For the second time in four games, an opposing running back had a career-high (or close to it) rushing effort. And for the second time in four games, a middling opponent came out after halftime and imposed its will on the Steelers over a long touchdown drive that almost exclusively featured running plays.
After an Oct. 17 win against the Seattle Seahawks, the Steelers vowed to fix their issues in stopping the run and missing too many tackles. The issues, though, reared their ugly heads again during Sunday’s 16-16 tie against the Detroit Lions.
“We didn’t tackle well enough throughout the game defensively,” coach Mike Tomlin said, offering that deficiency first when listing reasons the Steelers failed to beat their winless opponent.
“There’s a guy out of place or two there initially, but if you had to wrap it in a bow and talk about it globally or largely, we had to tackle better.”
During no point in the game was the poor tackling more apparent than during Detroit’s 85-yard drive that took less than 3 minutes after receiving the second-half kickoff. All 85 yards were gained on running plays; the only snap of the six during that possession that was not a run was a Jared Goff incompletion.
Lions starting running back DeAndre Swift had runs of 16 and 12 yards, and Godwin Igwebuike finished off the quick possession on consecutive rushes that gained 14 and 42 yards.
“That first drive of third quarter there were missed tackles,” Steelers linebacker Joe Schobert said. “I don’t have an answer (as to why) — I wish I did.”
Swift ended up with 130 rushing yards, 14 more than he’d previously had in 21 career games. The Seahawks’ Alex Collins had 101 rushing yards against the Steelers, the third-most he’d had in 43 NFL games.
Like the Lions, Collins did a good bulk of his damage during a drive after his team received the second-half kickoff: Collins had eight carries for 58 yards, and DeeJay Dallas added a 5-yard carry during a 75-yard drive in which Seattle completed just one pass and in which Steelers defenders appeared feeble and incapable of tackling Collins.
What makes the Steelers’ inability to stop the run in those two games, in particular, so head-scratching is that both offenses lacked a potent passing game and seemed content to be rather one-dimensional — despite ranking among the league’s bottom third in rushing offense.
The Seahawks managed a season-best 144 rushing yards against the Steelers (they averaged 83.0 in their other eight games). The Lions put up 229 rushing yards at Heinz Field (averaging just 93.1 against eight other opponents).
Detroit had its most rushing yards since having 241 in a Thanksgiving Day 2013 win.
“They came out with a good plan, but we have to handle it ourselves,” Steelers linebacker Alex Highsmith said. “We have to come out and ultimately stop the runner. It’s about whipping a man and making a tackle. We know that we have to be a lot better.
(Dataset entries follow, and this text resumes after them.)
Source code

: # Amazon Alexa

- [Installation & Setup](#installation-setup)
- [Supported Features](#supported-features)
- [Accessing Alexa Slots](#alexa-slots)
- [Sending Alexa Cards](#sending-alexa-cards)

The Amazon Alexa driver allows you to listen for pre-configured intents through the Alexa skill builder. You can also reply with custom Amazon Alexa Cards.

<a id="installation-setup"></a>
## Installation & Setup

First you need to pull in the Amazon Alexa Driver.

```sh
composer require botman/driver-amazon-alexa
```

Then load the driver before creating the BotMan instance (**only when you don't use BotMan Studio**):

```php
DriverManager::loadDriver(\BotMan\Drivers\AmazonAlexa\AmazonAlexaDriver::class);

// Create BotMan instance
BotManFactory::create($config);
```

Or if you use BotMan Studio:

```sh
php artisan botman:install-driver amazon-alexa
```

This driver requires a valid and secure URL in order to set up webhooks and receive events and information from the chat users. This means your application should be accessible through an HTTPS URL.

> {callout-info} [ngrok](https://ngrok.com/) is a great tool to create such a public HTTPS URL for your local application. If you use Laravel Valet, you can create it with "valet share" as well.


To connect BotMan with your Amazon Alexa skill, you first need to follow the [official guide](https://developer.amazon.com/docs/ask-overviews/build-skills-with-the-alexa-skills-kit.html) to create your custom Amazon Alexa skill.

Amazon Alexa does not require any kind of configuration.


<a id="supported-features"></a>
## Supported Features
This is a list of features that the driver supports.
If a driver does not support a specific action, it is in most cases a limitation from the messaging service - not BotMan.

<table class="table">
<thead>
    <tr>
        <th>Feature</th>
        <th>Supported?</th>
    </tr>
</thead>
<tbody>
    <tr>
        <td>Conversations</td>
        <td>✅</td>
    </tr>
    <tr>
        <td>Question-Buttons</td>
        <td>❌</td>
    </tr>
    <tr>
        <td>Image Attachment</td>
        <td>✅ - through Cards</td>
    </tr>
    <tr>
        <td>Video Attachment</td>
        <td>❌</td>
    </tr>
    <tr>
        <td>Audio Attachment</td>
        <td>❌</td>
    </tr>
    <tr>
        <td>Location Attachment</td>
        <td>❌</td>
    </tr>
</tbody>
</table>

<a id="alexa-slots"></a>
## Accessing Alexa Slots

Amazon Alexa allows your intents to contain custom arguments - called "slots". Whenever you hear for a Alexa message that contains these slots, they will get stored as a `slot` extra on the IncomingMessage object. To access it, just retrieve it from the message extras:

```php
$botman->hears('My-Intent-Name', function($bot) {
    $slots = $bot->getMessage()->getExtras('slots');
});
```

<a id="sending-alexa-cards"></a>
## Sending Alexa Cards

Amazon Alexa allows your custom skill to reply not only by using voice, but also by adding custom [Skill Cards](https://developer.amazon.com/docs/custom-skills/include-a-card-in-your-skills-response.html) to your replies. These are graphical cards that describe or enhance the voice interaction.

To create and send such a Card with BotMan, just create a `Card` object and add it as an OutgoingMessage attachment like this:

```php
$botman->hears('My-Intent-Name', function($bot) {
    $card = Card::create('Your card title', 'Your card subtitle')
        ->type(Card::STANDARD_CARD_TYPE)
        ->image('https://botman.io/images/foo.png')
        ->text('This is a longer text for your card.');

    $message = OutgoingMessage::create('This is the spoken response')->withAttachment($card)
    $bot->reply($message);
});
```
“Every one of us, we just have to look at each other in the mirror and just know that we can be better, but today was unacceptable, especially in our run defense.”
Lions coach Dan Campbell said the reliance on running was the gameplan, owed in equal parts to the wet weather conditions, the knowledge the Steelers offense likely would do the same with a backup quarterback and because of an early-game oblique injury to Goff.
Schobert vowed another week of emphasis placed on shutting down the run.
“We have to get off blocks, stay in our gaps, and drive our feet,” defensive captain Cameron Heyward said.